Cuatro años después de conquistar la Copa con Sergio Scariolo en el banquillo, el Unicaja disputará su segunda final, esta vez con Aíto, que ya ha ganado cinco títulos en esta competición y aspira al sexto con tres equipos diferentes. El sueño del Estudiantes, que ya cumplió con creces el día anterior al sorprender al campeón, se esfumó en un último cuarto en el que el Unicaja tiró de oficio, del decisivo Haislip, y de los triples de Berni Rodríguez para hacer inútil el lanzamiento exterior de Iker Iturbe, que mantuvo con vida al Estu hasta el último minuto.
No fue suficiente con la defensa en zona del Estudiantes y los triples de Iturbe en ese duelo particular de bombarderos en el que se impuso Berni Rodríguez al alero vitoriano, porque el equipo madrileño pecó de precipitación y nerviosismo en los momentos clave, con tres pérdidas que dejaron el camino libre al Unicaja.
Tampoco le había funcionado bien la defensa zonal a Aíto en ese tramo final, porque se encargó de romperla Iturbe, pero cuando regresó a la individual y hubo que pelear por los balones que rompieron de forma definitiva el igualado choque, salieron triunfales los malagueños.
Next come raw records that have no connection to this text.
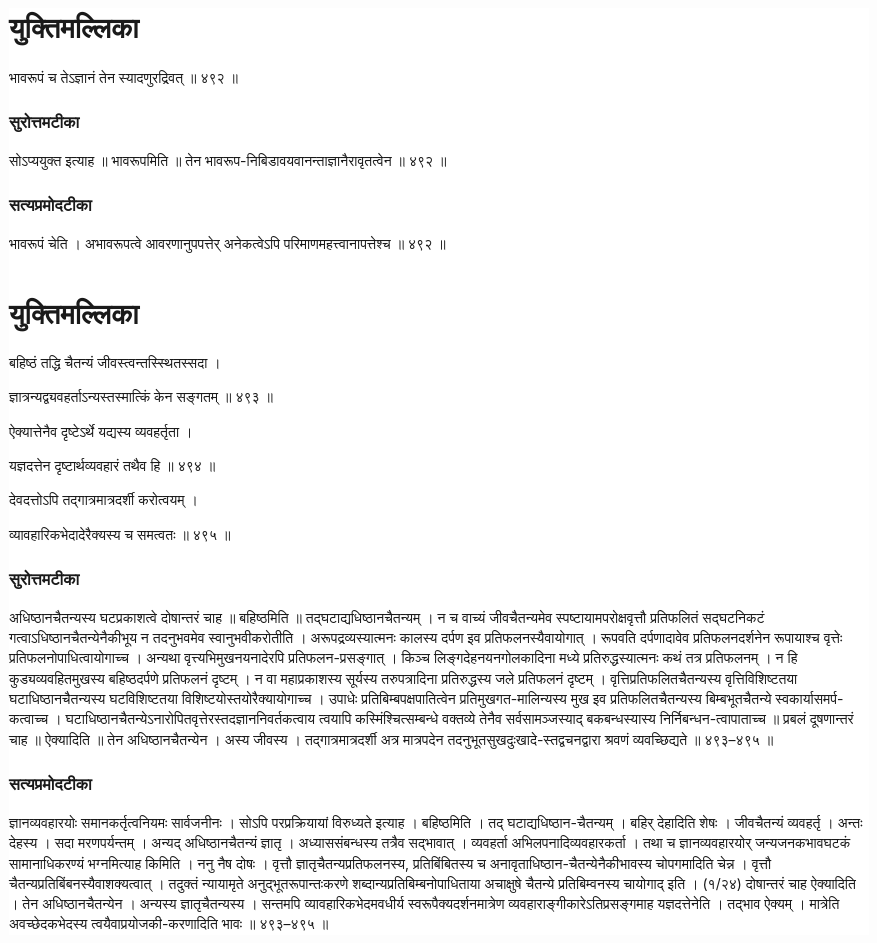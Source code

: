 # **युक्तिमल्लिका**

भावरूपं च तेऽज्ञानं तेन स्यादणुरद्रिवत् ॥ ४९२ ॥

### **सुरोत्तमटीका**

सोऽप्ययुक्त इत्याह ॥ भावरूपमिति ॥ तेन भावरूप-निबिडावयवानन्ताज्ञानैरावृतत्वेन ॥ ४९२ ॥

### **सत्यप्रमोदटीका**

भावरूपं चेति । अभावरूपत्वे आवरणानुपपत्तेर् अनेकत्वेऽपि परिमाणमहत्त्वानापत्तेश्च ॥ ४९२ ॥

# **युक्तिमल्लिका**

बहिष्ठं तद्धि चैतन्यं जीवस्त्वन्तस्स्थितस्सदा ।

ज्ञात्रन्यद्व्यवहर्ताऽन्यस्तस्मात्किं केन सङ्गतम् ॥ ४९३ ॥

ऐक्यात्तेनैव दृष्टेऽर्थे यद्यस्य व्यवहर्तृता ।

यज्ञदत्तेन दृष्टार्थव्यवहारं तथैव हि ॥ ४९४ ॥

देवदत्तोऽपि तद्गात्रमात्रदर्शी करोत्वयम् ।

व्यावहारिकभेदादेरैक्यस्य च समत्वतः ॥ ४९५ ॥

### **सुरोत्तमटीका**

अधिष्ठानचैतन्यस्य घटप्रकाशत्वे दोषान्तरं चाह ॥ बहिष्ठमिति ॥ तद्घटाद्यधिष्ठानचैतन्यम् । न च वाच्यं जीवचैतन्यमेव स्पष्टायामपरोक्षवृत्तौ प्रतिफलितं सद्घटनिकटं गत्वाऽधिष्ठानचैतन्येनैकीभूय न तदनुभवमेव स्वानुभवीकरोतीति । अरूपद्रव्यस्यात्मनः कालस्य दर्पण इव प्रतिफलनस्यैवायोगात् । रूपवति दर्पणादावेव प्रतिफलनदर्शनेन रूपायाश्च वृत्तेः प्रतिफलनोपाधित्वायोगाच्च । अन्यथा वृत्त्यभिमुखनयनादेरपि प्रतिफलन-प्रसङ्गात् । किञ्च लिङ्गदेहनयनगोलकादिना मध्ये प्रतिरुद्धस्यात्मनः कथं तत्र प्रतिफलनम् । न हि कुड्यव्यवहितमुखस्य बहिष्ठदर्पणे प्रतिफलनं दृष्टम् । न वा महाप्रकाशस्य सूर्यस्य तरुपत्रादिना प्रतिरुद्धस्य जले प्रतिफलनं दृष्टम् । वृत्तिप्रतिफलितचैतन्यस्य वृत्तिविशिष्टतया घटाधिष्ठानचैतन्यस्य घटविशिष्टतया विशिष्टयोस्तयोरैक्यायोगाच्च । उपाधेः प्रतिबिम्बपक्षपातित्वेन प्रतिमुखगत-मालिन्यस्य मुख इव प्रतिफलितचैतन्यस्य बिम्बभूतचैतन्ये स्वकार्यासमर्प-कत्वाच्च । घटाधिष्ठानचैतन्येऽनारोपितवृत्तेरस्तदज्ञाननिवर्तकत्वाय त्वयापि कस्मिंश्चित्सम्बन्धे वक्तव्ये तेनैव सर्वसामञ्जस्याद् बकबन्धस्यास्य निर्निबन्धन-त्वापाताच्च ॥ प्रबलं दूषणान्तरं चाह ॥ ऐक्यादिति ॥ तेन अधिष्ठानचैतन्येन । अस्य जीवस्य । तद्गात्रमात्रदर्शी अत्र मात्रपदेन तदनुभूतसुखदुःखादे-स्तद्वचनद्वारा श्रवणं व्यवच्छिद्यते ॥ ४९३–४९५ ॥

### **सत्यप्रमोदटीका**

ज्ञानव्यवहारयोः समानकर्तृत्वनियमः सार्वजनीनः । सोऽपि परप्रक्रियायां विरुध्यते इत्याह । बहिष्ठमिति । तद् घटाद्यधिष्ठान-चैतन्यम् । बहिर् देहादिति शेषः । जीवचैतन्यं व्यवहर्तृ । अन्तः देहस्य । सदा मरणपर्यन्तम् । अन्यद् अधिष्ठानचैतन्यं ज्ञातृ । अध्याससंबन्धस्य तत्रैव सद्भावात् । व्यवहर्ता अभिलपनादिव्यवहारकर्ता । तथा च ज्ञानव्यवहारयोर् जन्यजनकभावघटकं सामानाधिकरण्यं भग्नमित्याह किमिति । ननु नैष दोषः । वृत्तौ ज्ञातृचैतन्यप्रतिफलनस्य, प्रतिबिंबितस्य च अनावृताधिष्ठान-चैतन्येनैकीभावस्य चोपगमादिति चेन्न । वृत्तौ चैतन्यप्रतिबिंबनस्यैवाशक्यत्वात् । तदुक्तं न्यायामृते अनुद्भूतरूपान्तःकरणे शब्दान्यप्रतिबिम्बनोपाधिताया अचाक्षुषे चैतन्ये प्रतिबिम्वनस्य चायोगाद् इति । (१/२४) दोषान्तरं चाह ऐक्यादिति । तेन अधिष्ठानचैतन्येन । अन्यस्य ज्ञातृचैतन्यस्य । सन्तमपि व्यावहारिकभेदमवधीर्य स्वरूपैक्यदर्शनमात्रेण व्यवहाराङ्गीकारेऽतिप्रसङ्गमाह यज्ञदत्तेनेति । तद्भाव ऐक्यम् । मात्रेति अवच्छेदकभेदस्य त्वयैवाप्रयोजकी-करणादिति भावः ॥ ४९३–४९५ ॥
En un mal partido, penoso en su tercer cuarto, en el que el Estudiantes estuvo cinco minutos sin anotar y que acabó con un parcial de 12-10, lo salvó la incertidumbre del resultado, la capacidad física y técnica del espectacular Haislip (sin necesitar ni un triple), y la batalla exterior en el último cuarto. El Estudiantes fue de más a menos, al contrario que Haislip, que se marchó al descanso con sólo dos puntos pero cuando regresó lo hizo para ayudar a su equipo a presentarse en la final.